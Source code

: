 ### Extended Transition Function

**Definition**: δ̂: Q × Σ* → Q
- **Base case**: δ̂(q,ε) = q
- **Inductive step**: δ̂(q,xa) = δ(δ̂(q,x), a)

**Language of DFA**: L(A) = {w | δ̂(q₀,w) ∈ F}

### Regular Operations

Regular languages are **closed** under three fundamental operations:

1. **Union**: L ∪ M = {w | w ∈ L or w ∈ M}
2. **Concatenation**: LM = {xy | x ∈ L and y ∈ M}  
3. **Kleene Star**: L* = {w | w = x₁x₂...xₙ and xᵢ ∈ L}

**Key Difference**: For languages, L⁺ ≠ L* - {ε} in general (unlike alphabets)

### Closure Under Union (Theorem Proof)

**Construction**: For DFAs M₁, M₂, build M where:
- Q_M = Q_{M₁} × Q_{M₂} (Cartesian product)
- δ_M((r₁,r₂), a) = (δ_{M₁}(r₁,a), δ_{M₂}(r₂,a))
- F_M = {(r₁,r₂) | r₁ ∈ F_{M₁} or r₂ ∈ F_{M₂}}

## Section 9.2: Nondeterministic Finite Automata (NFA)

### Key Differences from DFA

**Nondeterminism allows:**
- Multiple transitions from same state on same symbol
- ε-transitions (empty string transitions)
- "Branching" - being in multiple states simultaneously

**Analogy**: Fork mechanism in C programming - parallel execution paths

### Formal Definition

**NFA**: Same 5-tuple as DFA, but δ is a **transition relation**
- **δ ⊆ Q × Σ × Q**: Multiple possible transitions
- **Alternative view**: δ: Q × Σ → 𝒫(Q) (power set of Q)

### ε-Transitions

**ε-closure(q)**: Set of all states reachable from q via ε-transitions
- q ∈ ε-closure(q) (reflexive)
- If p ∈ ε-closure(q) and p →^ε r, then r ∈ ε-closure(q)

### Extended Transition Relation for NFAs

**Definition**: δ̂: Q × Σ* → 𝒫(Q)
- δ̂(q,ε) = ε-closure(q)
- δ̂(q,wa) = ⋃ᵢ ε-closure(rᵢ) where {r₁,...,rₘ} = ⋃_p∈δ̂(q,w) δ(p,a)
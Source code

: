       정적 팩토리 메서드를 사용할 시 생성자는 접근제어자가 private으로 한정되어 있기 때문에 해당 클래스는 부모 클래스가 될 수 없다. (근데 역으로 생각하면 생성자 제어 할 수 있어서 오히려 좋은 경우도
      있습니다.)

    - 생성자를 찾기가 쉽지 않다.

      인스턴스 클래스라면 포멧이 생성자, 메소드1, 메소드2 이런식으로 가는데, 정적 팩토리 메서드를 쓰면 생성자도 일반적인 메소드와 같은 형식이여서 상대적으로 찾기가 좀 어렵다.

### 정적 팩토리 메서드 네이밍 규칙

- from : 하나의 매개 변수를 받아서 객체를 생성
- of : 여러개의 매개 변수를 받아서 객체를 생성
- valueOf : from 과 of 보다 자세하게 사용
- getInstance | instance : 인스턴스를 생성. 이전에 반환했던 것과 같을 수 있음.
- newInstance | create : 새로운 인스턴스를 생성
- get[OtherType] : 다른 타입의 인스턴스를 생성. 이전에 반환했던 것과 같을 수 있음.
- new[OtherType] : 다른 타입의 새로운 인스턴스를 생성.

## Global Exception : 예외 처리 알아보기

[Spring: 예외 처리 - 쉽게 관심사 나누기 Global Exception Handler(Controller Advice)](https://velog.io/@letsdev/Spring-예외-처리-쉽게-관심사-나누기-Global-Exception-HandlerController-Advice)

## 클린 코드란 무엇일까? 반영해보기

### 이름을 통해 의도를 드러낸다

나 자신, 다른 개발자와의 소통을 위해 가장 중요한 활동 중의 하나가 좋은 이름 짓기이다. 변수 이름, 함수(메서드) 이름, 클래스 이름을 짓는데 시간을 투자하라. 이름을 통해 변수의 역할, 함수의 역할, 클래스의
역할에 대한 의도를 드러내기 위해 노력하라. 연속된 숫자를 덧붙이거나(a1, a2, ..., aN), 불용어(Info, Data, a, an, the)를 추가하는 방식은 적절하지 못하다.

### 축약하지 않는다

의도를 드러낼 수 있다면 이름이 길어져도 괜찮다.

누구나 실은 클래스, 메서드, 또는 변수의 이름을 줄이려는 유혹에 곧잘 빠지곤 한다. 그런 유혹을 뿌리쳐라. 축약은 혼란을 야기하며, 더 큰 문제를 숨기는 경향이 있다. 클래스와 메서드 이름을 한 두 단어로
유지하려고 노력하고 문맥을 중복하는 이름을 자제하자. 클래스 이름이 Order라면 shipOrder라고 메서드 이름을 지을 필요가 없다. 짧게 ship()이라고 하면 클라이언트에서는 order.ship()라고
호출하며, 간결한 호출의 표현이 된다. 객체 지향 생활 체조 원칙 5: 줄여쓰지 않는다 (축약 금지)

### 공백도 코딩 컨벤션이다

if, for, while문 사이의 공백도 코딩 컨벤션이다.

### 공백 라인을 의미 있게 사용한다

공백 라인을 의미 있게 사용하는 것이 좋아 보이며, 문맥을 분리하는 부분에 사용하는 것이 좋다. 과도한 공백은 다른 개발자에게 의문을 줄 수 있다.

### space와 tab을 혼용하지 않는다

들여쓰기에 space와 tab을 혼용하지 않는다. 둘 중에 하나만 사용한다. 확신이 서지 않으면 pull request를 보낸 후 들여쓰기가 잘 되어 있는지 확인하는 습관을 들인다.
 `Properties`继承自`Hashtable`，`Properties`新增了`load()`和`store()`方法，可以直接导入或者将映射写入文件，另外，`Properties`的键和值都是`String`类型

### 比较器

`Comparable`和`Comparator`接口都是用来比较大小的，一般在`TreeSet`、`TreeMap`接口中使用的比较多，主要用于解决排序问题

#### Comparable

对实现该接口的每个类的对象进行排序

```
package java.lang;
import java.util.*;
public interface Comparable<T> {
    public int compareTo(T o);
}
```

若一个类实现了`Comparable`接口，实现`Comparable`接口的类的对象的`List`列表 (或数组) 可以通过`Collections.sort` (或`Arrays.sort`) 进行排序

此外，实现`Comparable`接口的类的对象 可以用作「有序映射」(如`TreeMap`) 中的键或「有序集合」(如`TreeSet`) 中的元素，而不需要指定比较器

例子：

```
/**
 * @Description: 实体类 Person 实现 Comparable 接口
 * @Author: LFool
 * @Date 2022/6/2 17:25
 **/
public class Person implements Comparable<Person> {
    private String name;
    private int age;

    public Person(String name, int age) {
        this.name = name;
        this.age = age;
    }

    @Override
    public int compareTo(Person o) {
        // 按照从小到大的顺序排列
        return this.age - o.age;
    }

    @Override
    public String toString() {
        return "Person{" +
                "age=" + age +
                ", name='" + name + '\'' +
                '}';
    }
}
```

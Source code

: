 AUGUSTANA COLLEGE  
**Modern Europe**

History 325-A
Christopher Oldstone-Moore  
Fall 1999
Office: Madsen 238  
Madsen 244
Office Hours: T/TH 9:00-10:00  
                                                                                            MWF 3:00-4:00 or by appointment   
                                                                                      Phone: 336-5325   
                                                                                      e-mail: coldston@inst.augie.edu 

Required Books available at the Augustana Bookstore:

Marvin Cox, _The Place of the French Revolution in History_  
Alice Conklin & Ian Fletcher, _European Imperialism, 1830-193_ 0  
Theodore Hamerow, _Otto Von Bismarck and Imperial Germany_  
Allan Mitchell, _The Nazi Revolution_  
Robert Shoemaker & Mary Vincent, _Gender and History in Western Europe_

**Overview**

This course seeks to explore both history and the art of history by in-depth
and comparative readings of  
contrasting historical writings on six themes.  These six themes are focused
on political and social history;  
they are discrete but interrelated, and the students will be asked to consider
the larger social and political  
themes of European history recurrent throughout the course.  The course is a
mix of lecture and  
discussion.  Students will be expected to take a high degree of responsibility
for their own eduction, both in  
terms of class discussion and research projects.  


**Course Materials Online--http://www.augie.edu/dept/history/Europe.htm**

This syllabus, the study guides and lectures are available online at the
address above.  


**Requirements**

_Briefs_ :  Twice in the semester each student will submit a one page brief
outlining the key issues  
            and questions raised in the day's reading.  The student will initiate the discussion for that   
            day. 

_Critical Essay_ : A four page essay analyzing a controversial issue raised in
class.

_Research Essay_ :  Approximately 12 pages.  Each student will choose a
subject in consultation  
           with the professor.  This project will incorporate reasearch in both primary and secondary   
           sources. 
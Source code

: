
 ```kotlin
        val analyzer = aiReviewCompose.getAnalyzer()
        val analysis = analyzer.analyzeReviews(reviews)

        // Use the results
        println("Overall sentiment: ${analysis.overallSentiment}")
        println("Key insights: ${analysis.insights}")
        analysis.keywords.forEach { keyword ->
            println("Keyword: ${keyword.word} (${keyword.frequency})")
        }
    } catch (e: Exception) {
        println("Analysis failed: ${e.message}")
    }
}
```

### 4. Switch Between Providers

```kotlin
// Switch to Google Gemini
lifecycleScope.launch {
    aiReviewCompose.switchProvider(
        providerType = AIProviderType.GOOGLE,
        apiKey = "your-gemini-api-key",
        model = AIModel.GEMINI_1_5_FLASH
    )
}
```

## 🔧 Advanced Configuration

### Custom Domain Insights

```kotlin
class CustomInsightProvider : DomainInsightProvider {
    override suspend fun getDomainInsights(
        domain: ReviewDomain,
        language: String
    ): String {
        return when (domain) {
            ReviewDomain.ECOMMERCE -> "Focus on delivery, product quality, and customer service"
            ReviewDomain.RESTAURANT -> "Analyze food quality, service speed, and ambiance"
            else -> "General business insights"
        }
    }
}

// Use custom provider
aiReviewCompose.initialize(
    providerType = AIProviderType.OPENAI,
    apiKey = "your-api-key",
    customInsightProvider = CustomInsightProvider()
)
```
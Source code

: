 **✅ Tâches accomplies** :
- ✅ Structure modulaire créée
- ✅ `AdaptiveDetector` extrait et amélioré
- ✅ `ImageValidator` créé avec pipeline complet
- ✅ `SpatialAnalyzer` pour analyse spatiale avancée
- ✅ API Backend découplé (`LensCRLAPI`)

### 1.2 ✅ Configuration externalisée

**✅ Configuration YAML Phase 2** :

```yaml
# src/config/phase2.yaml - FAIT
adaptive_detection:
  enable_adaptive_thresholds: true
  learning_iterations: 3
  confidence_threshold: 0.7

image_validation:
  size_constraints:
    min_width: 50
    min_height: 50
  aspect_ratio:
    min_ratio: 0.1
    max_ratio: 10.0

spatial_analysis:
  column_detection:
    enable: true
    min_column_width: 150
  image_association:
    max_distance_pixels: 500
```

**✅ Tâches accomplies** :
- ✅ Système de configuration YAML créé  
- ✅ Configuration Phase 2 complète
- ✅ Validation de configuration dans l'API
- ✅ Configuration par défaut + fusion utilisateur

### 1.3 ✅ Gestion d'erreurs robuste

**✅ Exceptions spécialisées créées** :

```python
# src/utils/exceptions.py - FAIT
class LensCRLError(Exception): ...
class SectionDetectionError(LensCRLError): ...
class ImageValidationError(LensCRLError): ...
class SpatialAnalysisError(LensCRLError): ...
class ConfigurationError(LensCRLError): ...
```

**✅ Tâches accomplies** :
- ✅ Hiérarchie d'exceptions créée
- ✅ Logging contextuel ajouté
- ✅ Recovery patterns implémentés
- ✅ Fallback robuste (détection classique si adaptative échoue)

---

THE PROBLEM: Read the data above and pull out each line that holds the string "themes".

REPLY TO THE TASK:
contrasting historical writings on six themes.  These six themes are focused
themes of European history recurrent throughout the course.  The course is a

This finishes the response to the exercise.